_Task objective_.
Check every line of the entries for "connectivity", and copy the lines that hold it.

****************************************

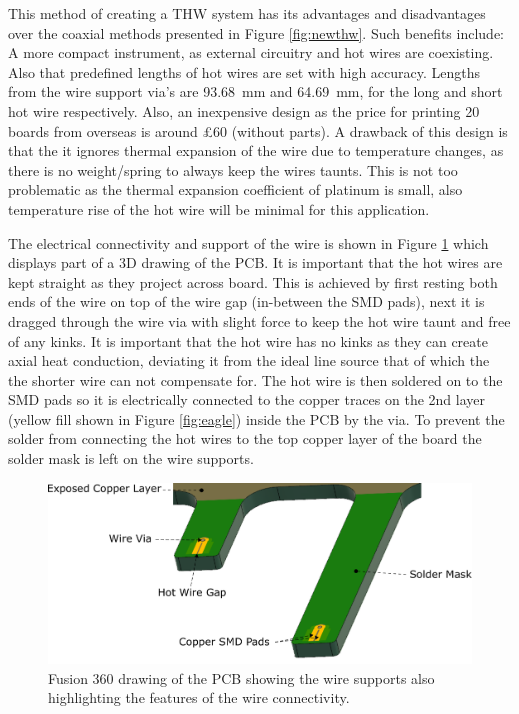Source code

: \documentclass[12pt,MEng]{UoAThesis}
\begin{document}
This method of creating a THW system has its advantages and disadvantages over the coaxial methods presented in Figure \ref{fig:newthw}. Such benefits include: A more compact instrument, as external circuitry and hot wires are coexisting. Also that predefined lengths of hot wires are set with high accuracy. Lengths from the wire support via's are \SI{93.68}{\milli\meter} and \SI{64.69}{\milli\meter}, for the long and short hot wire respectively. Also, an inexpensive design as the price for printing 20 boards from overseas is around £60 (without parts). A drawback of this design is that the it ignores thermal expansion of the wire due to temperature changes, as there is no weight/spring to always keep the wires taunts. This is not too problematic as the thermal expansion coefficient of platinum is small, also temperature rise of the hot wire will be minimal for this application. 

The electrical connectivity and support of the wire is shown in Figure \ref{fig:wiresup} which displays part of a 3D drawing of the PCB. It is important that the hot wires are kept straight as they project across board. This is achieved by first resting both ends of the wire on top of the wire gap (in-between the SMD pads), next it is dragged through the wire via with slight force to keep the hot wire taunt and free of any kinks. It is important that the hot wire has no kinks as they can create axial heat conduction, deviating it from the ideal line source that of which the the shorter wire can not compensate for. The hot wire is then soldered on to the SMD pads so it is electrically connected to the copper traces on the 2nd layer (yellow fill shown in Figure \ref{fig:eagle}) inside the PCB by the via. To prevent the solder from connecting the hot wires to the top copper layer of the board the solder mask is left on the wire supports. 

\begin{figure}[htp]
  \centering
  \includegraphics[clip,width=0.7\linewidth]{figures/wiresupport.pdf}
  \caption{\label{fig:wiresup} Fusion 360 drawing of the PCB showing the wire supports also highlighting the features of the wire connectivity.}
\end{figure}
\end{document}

****************************************

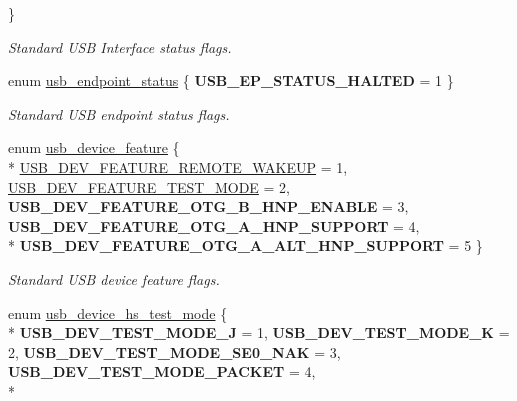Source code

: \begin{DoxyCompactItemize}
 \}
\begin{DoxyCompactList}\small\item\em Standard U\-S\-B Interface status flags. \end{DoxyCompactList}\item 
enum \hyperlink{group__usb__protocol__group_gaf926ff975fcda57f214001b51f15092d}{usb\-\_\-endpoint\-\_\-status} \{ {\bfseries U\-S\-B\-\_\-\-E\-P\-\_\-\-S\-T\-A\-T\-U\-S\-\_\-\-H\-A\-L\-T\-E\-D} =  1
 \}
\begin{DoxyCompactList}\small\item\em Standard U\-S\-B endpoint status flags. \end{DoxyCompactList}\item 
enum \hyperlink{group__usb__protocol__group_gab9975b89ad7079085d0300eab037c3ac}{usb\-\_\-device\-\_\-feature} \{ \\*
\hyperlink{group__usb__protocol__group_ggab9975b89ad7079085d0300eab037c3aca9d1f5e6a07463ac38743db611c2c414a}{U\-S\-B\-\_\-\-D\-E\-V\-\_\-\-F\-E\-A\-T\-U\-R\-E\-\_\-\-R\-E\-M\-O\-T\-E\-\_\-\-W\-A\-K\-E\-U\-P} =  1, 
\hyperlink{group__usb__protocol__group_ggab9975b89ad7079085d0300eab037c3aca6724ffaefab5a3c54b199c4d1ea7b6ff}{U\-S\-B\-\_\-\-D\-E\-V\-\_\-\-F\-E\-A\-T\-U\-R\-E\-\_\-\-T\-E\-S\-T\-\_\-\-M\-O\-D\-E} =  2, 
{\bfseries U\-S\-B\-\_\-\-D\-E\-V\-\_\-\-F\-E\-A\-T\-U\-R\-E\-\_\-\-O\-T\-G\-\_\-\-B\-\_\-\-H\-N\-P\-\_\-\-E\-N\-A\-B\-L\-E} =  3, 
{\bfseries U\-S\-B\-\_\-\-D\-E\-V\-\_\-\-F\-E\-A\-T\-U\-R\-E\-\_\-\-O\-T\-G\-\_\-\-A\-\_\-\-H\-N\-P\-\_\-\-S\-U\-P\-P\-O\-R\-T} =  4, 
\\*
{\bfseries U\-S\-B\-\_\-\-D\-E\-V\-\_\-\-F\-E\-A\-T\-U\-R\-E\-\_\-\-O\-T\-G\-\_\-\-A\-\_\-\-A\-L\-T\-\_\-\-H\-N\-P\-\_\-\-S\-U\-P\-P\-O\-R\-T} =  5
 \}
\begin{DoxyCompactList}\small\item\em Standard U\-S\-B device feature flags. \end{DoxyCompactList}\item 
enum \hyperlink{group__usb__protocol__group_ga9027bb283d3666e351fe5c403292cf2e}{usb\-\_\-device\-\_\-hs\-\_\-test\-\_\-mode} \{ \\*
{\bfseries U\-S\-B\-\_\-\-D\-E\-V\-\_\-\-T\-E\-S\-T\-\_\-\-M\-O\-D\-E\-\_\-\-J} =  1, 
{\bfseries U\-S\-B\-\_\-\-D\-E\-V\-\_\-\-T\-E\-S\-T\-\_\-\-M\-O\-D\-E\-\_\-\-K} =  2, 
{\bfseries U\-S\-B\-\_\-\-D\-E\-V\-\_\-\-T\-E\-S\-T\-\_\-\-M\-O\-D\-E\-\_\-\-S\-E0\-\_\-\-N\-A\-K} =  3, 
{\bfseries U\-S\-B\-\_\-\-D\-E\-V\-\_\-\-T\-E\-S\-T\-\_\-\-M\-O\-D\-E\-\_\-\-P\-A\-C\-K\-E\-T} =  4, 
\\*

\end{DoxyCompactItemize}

****************************************

_Completed task_.
The electrical connectivity and support of the wire is shown in Figure \ref{fig:wiresup} which displays part of a 3D drawing of the PCB. It is important that the hot wires are kept straight as they project across board. This is achieved by first resting both ends of the wire on top of the wire gap (in-between the SMD pads), next it is dragged through the wire via with slight force to keep the hot wire taunt and free of any kinks. It is important that the hot wire has no kinks as they can create axial heat conduction, deviating it from the ideal line source that of which the the shorter wire can not compensate for. The hot wire is then soldered on to the SMD pads so it is electrically connected to the copper traces on the 2nd layer (yellow fill shown in Figure \ref{fig:eagle}) inside the PCB by the via. To prevent the solder from connecting the hot wires to the top copper layer of the board the solder mask is left on the wire supports. 
  \caption{\label{fig:wiresup} Fusion 360 drawing of the PCB showing the wire supports also highlighting the features of the wire connectivity.}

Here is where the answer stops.